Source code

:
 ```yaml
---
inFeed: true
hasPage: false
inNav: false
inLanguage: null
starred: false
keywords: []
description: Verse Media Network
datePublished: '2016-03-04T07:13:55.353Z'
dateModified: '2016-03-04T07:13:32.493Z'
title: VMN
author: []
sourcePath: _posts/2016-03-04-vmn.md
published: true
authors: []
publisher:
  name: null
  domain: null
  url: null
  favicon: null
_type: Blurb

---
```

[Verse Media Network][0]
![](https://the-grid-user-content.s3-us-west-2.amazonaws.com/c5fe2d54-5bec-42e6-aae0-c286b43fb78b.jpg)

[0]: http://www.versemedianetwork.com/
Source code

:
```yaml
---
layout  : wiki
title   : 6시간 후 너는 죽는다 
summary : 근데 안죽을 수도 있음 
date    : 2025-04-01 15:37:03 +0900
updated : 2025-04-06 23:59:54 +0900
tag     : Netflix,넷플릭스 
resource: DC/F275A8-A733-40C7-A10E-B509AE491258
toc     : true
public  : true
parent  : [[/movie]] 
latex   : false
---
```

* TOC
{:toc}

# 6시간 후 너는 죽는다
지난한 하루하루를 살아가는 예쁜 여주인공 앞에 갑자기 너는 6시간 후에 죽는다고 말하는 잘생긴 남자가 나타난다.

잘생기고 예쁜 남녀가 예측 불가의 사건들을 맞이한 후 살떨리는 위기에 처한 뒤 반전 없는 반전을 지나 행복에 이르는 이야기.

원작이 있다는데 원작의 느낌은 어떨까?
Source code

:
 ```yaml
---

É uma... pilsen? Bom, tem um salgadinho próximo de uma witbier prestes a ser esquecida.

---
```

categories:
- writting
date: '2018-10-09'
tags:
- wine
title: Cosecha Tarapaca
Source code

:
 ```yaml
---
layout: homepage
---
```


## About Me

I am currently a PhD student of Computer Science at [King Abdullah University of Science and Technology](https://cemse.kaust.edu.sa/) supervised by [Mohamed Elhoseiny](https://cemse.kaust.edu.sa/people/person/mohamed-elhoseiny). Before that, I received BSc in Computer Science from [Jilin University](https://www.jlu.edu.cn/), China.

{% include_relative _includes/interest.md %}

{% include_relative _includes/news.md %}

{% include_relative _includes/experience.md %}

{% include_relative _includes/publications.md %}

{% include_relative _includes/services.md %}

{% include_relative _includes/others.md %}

-- -- --

Each line from the one containing "## About Me" to the end of the listing above must be printed exactly, and no other line may appear.

## About Me

I am currently a PhD student of Computer Science at [King Abdullah University of Science and Technology](https://cemse.kaust.edu.sa/) supervised by [Mohamed Elhoseiny](https://cemse.kaust.edu.sa/people/person/mohamed-elhoseiny). Before that, I received BSc in Computer Science from [Jilin University](https://www.jlu.edu.cn/), China.

{% include_relative _includes/interest.md %}

{% include_relative _includes/news.md %}

{% include_relative _includes/experience.md %}

{% include_relative _includes/publications.md %}

{% include_relative _includes/services.md %}

{% include_relative _includes/others.md %}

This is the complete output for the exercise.